TSA's Office of Requirements and Capabilities Analysis said it was working with the Department of Homeland Security's Science & Technology Directorate on an Other Transaction Solicitation for a new way to detect evolving threats carried in airline passenger luggage.

"This solicitation allows us to create a partnership between TSA and the nation’s innovators to develop revolutionary technology solutions to keep this country and our people safe," acting S&T Undersecretary William N. Bryan said in a May 2 statement.

TSA is looking  to develop software and capabilities with startup tech companies that could be easily plugged into detection gear at airports to identify subtle, but potentially devastating, threats to aircraft that might get past current airport baggage scanners, according to its solicitation.

The security agency wants to move away from expensive and proprietary detection capabilities in its luggage screening hardware, while also avoiding labor-intensive hand searches.

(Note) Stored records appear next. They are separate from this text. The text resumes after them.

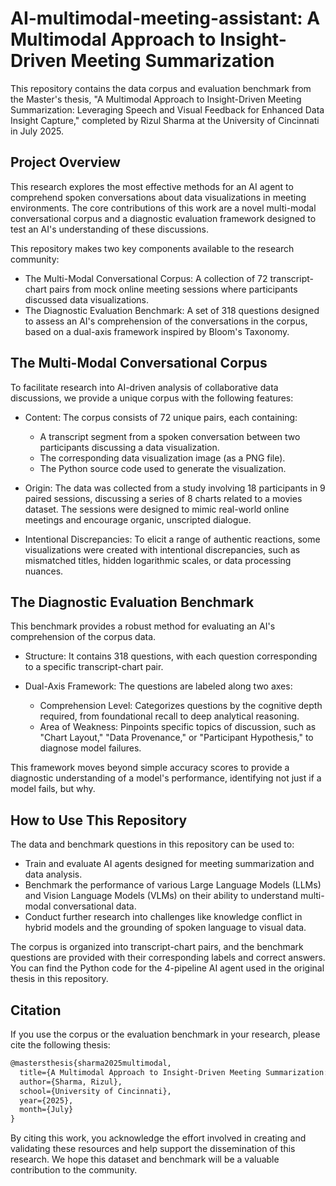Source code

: # AI-multimodal-meeting-assistant: A Multimodal Approach to Insight-Driven Meeting Summarization

This repository contains the data corpus and evaluation benchmark from the Master's thesis, "A Multimodal Approach to Insight-Driven Meeting Summarization: Leveraging Speech and Visual Feedback for Enhanced Data Insight Capture," completed by Rizul Sharma at the University of Cincinnati in July 2025. 

## Project Overview
This research explores the most effective methods for an AI agent to comprehend spoken conversations about data visualizations in meeting environments. The core contributions of this work are a novel multi-modal conversational corpus and a diagnostic evaluation framework designed to test an AI's understanding of these discussions. 

This repository makes two key components available to the research community:

* The Multi-Modal Conversational Corpus: A collection of 72 transcript-chart pairs from mock online meeting sessions where participants discussed data visualizations.
* The Diagnostic Evaluation Benchmark: A set of 318 questions designed to assess an AI's comprehension of the conversations in the corpus, based on a dual-axis framework inspired by Bloom's Taxonomy. 

## The Multi-Modal Conversational Corpus
To facilitate research into AI-driven analysis of collaborative data discussions, we provide a unique corpus with the following features:

* Content: The corpus consists of 72 unique pairs, each containing:
  * A transcript segment from a spoken conversation between two participants discussing a data visualization.
  * The corresponding data visualization image (as a PNG file).
  * The Python source code used to generate the visualization. 


* Origin: The data was collected from a study involving 18 participants in 9 paired sessions, discussing a series of 8 charts related to a movies dataset. The sessions were designed to mimic real-world online meetings and encourage organic, unscripted dialogue. 


* Intentional Discrepancies: To elicit a range of authentic reactions, some visualizations were created with intentional discrepancies, such as mismatched titles, hidden logarithmic scales, or data processing nuances. 

## The Diagnostic Evaluation Benchmark
This benchmark provides a robust method for evaluating an AI's comprehension of the corpus data.


* Structure: It contains 318 questions, with each question corresponding to a specific transcript-chart pair. 

* Dual-Axis Framework: The questions are labeled along two axes:
  * Comprehension Level: Categorizes questions by the cognitive depth required, from foundational recall to deep analytical reasoning.
  * Area of Weakness: Pinpoints specific topics of discussion, such as "Chart Layout," "Data Provenance," or "Participant Hypothesis," to diagnose model failures. 

This framework moves beyond simple accuracy scores to provide a diagnostic understanding of a model's performance, identifying not just if a model fails, but why. 

## How to Use This Repository
The data and benchmark questions in this repository can be used to:

* Train and evaluate AI agents designed for meeting summarization and data analysis.
* Benchmark the performance of various Large Language Models (LLMs) and Vision Language Models (VLMs) on their ability to understand multi-modal conversational data.
* Conduct further research into challenges like knowledge conflict in hybrid models and the grounding of spoken language to visual data. 

The corpus is organized into transcript-chart pairs, and the benchmark questions are provided with their corresponding labels and correct answers. You can find the Python code for the 4-pipeline AI agent used in the original thesis in this repository. 

## Citation
If you use the corpus or the evaluation benchmark in your research, please cite the following thesis:

```latex
@mastersthesis{sharma2025multimodal,
  title={A Multimodal Approach to Insight-Driven Meeting Summarization: Leveraging Speech and Visual Feedback for Enhanced Data Insight Capture},
  author={Sharma, Rizul},
  school={University of Cincinnati},
  year={2025},
  month={July}
}
```
By citing this work, you acknowledge the effort involved in creating and validating these resources and help support the dissemination of this research. We hope this dataset and benchmark will be a valuable contribution to the community. 
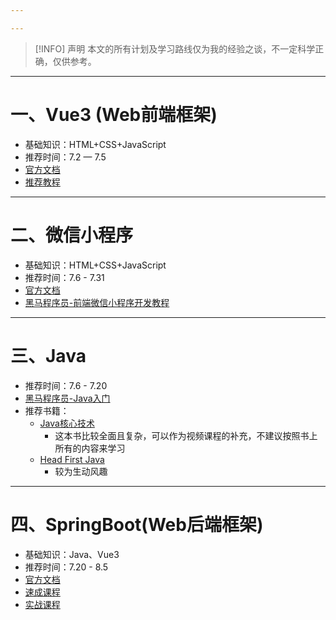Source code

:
 ```yaml
---

---
```


> [!INFO] 声明
> 本文的所有计划及学习路线仅为我的经验之谈，不一定科学正确，仅供参考。

--- 
# 一、Vue3 (Web前端框架)
- 基础知识：HTML+CSS+JavaScript
- 推荐时间：7.2 — 7.5
- [官方文档](https://cn.vuejs.org/guide/introduction.html)
- [推荐教程](https://www.d2school.com/course?sn=c83b8e8410eed1d3f3eb5b9ac068cdf4#id_lesson_row)

--- 
# 二、微信小程序
- 基础知识：HTML+CSS+JavaScript
- 推荐时间：7.6 - 7.31
- [官方文档](https://developers.weixin.qq.com/miniprogram/dev/framework/)
- [黑马程序员-前端微信小程序开发教程](https://www.bilibili.com/video/BV1834y1676P/?vd_source=a1d64ca1ba2129f594954cdd4e9c4db4)

--- 
# 三、Java
- 推荐时间：7.6 - 7.20
- [黑马程序员-Java入门](https://www.bilibili.com/video/BV1Cv411372m/)
- 推荐书籍：
	- [Java核心技术](https://detail.tmall.com/item.htm?detail_redpacket_pop=true&id=608301521633&mi_id=nJS9QjqoFgSo8N6GuBHM1Vbm5ClOmWaSONpZwpHoAVSS3wlSqaZqZXy97w73TTRBsw4brSnWL4y69TGg_adC1Q&ns=1&priceTId=undefined&query=Java%E6%A0%B8%E5%BF%83%E6%8A%80%E6%9C%AF&spm=a21n57.1.hoverItem.2&utparam=%7B%22aplus_abtest%22%3A%222ad81d13fa88221b3dd572d33b2d4f9a%22%7D&xxc=ad_ztc)
		- 这本书比较全面且复杂，可以作为视频课程的补充，不建议按照书上所有的内容来学习
	- [Head First Java](https://book.douban.com/subject/4496038/)
		- 较为生动风趣

--- 
# 四、SpringBoot(Web后端框架)
- 基础知识：Java、Vue3
- 推荐时间：7.20 - 8.5
- [官方文档](https://springdoc.cn/spring-boot/)
- [速成课程](https://www.bilibili.com/video/BV1fmvkeeEth/?vd_source=a1d64ca1ba2129f594954cdd4e9c4db4)
- [实战课程](https://www.bilibili.com/video/BV1Te411s74F?is_story_h5=false&mid=eeCwujJrPqo%2BGbIWaannvQ%3D%3D&vd_source=a1d64ca1ba2129f594954cdd4e9c4db4)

Instead, the solicitation suggests, an image library combined with artificial intelligence could to learn to identify new items and distinguish between benign objects and potential threats.

Rapidly changing consumer electronics, it said, are an example of a dynamic  threat vector that evolves faster than next-generation detector hardware. TSA personnel looking at baggage scanner images might miss subtle new differences in how newly introduced consumer devices are wired or put together.

The agency wants developers to come up with AI-based methods that could automate detection algorithm training, allowing detection hardware to "intuitively recognize" such subtleties and new objects that come through airports in luggage.

The OTS would fund development efforts in four three- to six-month $200,000 sprints. TSA is holding an industry day in Menlo Park, Calif.,  on May 4.